Although yesterday was Monday, Harry Wright wakes up, walks to work, and finds out it's Wednesday. Somehow he's lost a day. Folks talk of actors and set builders, but Harry just wants to do his job, only a short guy's already doing it. Harry is actually one of the actors, but he doesn't get it. "Wednesday isn't a time," they explain; "it's a place." When Harry asks about Tuesday, they point the direction and their hand disappears. The play, they say, is for "Ones who may be amused."
The producer says actors like Harry are "sending requests for better parts. Listening carefully to what I have to say and then ignoring or misinterpreting my advice. Always asking for just one more chance, and when you get it, messing that up, too."
Questions:
- What are some cliches people say about time? Which has Sturgeon literalized here?
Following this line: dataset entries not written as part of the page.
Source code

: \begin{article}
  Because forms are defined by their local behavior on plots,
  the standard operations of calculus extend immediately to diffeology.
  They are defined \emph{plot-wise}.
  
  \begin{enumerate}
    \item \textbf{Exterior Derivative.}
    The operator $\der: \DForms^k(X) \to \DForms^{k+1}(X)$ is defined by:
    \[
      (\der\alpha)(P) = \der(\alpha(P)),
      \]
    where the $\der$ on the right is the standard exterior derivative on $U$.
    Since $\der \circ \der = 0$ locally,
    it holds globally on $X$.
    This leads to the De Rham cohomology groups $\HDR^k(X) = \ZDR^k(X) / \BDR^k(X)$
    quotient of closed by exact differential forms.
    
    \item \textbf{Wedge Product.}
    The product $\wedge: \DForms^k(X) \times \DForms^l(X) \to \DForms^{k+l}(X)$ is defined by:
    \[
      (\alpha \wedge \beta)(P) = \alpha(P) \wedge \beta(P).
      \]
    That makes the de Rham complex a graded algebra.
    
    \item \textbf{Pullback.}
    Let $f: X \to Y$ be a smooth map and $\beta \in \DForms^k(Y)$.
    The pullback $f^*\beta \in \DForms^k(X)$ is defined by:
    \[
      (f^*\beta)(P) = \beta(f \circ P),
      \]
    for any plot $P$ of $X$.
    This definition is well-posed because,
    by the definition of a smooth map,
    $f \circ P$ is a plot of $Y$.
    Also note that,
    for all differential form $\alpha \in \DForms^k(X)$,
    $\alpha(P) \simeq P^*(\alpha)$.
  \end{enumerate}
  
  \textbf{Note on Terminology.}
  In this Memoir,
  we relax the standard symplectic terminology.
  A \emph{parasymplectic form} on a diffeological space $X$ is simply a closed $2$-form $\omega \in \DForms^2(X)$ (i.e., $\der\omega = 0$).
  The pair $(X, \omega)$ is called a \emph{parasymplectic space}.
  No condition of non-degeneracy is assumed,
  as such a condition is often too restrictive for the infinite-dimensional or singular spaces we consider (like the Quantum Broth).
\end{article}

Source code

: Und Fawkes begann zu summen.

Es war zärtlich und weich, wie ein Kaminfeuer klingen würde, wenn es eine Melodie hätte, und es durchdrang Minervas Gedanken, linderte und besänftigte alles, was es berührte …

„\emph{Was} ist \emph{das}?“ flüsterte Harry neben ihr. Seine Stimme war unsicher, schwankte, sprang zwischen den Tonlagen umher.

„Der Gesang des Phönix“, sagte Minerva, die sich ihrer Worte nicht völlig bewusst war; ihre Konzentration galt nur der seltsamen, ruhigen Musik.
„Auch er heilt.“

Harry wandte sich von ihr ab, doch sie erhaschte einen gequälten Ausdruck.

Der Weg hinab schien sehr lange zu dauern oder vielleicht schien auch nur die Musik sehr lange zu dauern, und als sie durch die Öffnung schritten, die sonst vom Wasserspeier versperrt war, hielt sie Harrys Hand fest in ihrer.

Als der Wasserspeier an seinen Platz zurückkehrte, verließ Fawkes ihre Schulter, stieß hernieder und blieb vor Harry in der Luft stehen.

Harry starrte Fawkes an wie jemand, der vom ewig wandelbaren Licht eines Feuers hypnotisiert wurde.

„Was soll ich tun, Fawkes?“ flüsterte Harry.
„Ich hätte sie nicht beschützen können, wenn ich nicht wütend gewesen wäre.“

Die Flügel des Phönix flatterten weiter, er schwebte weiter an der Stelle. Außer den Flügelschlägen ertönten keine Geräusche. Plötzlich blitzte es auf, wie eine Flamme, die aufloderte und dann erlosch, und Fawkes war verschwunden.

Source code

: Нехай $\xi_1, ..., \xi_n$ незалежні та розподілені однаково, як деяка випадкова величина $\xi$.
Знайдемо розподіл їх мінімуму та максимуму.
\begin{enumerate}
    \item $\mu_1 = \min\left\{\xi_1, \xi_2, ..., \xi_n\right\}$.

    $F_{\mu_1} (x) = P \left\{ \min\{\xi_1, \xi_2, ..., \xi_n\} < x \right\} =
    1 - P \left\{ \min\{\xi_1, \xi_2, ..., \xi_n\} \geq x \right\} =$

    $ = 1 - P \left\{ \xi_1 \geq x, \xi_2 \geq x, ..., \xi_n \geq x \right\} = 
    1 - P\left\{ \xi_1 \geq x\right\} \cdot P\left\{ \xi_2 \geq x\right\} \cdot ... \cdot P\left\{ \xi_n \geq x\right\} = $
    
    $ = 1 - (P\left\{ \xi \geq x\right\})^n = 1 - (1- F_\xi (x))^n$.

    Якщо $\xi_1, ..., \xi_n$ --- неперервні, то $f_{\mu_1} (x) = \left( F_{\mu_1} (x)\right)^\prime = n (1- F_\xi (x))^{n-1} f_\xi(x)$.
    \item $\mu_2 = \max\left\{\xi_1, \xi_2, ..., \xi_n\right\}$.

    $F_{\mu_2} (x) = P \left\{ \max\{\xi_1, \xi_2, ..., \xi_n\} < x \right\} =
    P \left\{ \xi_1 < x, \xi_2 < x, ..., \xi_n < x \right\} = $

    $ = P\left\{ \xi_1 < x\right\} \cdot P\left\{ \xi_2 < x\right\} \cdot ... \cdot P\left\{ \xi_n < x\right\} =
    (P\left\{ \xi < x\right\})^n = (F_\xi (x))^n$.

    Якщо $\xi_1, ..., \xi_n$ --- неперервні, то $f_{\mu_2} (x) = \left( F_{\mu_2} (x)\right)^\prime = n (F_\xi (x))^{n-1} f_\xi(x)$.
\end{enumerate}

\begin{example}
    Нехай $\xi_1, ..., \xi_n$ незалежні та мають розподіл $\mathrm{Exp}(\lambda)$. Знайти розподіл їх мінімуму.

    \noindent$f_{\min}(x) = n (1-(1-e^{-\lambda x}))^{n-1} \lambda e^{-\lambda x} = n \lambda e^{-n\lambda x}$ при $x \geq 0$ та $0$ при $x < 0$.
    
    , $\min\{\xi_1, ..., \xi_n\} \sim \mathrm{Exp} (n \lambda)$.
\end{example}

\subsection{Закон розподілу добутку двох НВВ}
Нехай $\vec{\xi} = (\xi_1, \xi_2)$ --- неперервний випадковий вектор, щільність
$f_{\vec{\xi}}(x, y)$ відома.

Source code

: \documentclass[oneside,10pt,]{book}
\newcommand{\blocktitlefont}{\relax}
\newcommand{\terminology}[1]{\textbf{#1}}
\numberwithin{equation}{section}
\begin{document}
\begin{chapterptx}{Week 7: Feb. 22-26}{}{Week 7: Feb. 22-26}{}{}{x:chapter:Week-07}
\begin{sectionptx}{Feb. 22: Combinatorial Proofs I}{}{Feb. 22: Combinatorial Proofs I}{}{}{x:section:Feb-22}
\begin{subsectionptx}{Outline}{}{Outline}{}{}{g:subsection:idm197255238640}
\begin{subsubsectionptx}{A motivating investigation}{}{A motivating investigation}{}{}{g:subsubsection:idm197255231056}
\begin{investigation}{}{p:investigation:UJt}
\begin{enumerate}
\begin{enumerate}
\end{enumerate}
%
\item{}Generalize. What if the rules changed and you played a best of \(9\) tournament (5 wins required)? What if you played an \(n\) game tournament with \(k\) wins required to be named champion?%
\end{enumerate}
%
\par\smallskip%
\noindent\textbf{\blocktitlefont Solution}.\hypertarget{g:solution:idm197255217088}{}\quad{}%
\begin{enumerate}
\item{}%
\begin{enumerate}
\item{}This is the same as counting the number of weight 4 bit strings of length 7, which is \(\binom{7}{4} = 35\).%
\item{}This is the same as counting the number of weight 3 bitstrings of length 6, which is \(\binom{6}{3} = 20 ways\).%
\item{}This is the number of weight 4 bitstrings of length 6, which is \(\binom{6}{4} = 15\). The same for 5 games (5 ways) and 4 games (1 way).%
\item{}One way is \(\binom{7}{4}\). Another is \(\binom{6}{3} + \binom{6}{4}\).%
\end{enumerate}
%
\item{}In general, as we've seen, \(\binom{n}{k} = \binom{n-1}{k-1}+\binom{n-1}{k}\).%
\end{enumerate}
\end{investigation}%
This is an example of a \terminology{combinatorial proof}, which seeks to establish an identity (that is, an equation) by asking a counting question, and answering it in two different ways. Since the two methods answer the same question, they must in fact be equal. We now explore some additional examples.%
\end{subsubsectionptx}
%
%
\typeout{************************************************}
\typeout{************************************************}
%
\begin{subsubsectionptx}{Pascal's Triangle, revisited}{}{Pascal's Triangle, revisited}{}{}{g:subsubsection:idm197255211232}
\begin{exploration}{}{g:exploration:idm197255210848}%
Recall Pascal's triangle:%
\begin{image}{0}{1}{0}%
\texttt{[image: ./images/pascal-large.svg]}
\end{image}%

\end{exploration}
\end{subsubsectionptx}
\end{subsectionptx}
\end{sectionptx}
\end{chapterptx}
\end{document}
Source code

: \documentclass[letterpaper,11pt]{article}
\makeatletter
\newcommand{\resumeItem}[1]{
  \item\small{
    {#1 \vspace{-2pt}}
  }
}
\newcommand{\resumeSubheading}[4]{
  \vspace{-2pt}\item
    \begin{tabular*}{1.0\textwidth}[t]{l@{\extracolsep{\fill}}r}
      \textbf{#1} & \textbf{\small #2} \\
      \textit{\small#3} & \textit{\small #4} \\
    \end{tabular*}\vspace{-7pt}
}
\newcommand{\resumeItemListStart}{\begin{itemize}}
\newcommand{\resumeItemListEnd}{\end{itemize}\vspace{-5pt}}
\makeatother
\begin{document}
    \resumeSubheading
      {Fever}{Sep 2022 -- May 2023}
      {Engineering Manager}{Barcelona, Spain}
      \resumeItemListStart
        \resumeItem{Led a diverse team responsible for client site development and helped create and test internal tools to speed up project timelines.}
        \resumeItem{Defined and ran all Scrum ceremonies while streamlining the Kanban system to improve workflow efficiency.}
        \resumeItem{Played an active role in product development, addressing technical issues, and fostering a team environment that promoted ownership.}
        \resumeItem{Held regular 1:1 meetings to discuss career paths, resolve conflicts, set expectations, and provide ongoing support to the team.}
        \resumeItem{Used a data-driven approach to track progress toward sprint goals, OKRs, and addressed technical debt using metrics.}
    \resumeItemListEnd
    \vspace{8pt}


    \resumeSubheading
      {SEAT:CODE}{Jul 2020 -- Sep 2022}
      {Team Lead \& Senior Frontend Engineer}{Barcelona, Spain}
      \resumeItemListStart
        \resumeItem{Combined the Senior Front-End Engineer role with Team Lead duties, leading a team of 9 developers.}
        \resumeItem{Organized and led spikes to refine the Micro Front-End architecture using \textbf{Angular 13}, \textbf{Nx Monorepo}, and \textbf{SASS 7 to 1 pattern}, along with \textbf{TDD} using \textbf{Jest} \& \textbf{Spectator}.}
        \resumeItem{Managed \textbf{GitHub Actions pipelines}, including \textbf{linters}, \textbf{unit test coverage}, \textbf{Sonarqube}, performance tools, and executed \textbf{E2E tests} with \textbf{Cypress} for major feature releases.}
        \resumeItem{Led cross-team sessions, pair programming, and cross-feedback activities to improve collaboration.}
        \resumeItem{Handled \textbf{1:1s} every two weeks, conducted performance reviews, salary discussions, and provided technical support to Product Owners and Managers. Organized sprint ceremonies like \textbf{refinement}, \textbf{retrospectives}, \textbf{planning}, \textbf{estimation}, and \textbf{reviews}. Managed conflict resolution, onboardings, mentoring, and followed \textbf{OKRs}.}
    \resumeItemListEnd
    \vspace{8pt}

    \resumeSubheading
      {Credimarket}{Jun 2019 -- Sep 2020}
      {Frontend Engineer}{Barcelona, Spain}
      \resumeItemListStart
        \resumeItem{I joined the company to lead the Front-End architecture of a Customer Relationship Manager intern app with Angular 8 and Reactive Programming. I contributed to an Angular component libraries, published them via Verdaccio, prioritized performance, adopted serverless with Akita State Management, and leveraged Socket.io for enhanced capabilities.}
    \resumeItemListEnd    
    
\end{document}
- List at least two that the story thwarts our expectations of reality.
- What about Harry Wright, an ordinary mechanic, makes him right for this experience?
- Who might the producer represent?
- What might it mean that your life is an amusement for someone else?
- What does it mean that Harry has to label himself differently than he's used to?
- Harry arrives in his own time/place. Will everything be the same for him?
- Instead of talking about time, what does Harry say towards the end of the story that shows his perspective is skewed? Why might he have stumbled over his words?
- What advantages might there be to reframing how we see the world?
Selected Bibliography (ISFDB):
- Unknown Fantasy Fiction, ed. John W. Campbell, Jr.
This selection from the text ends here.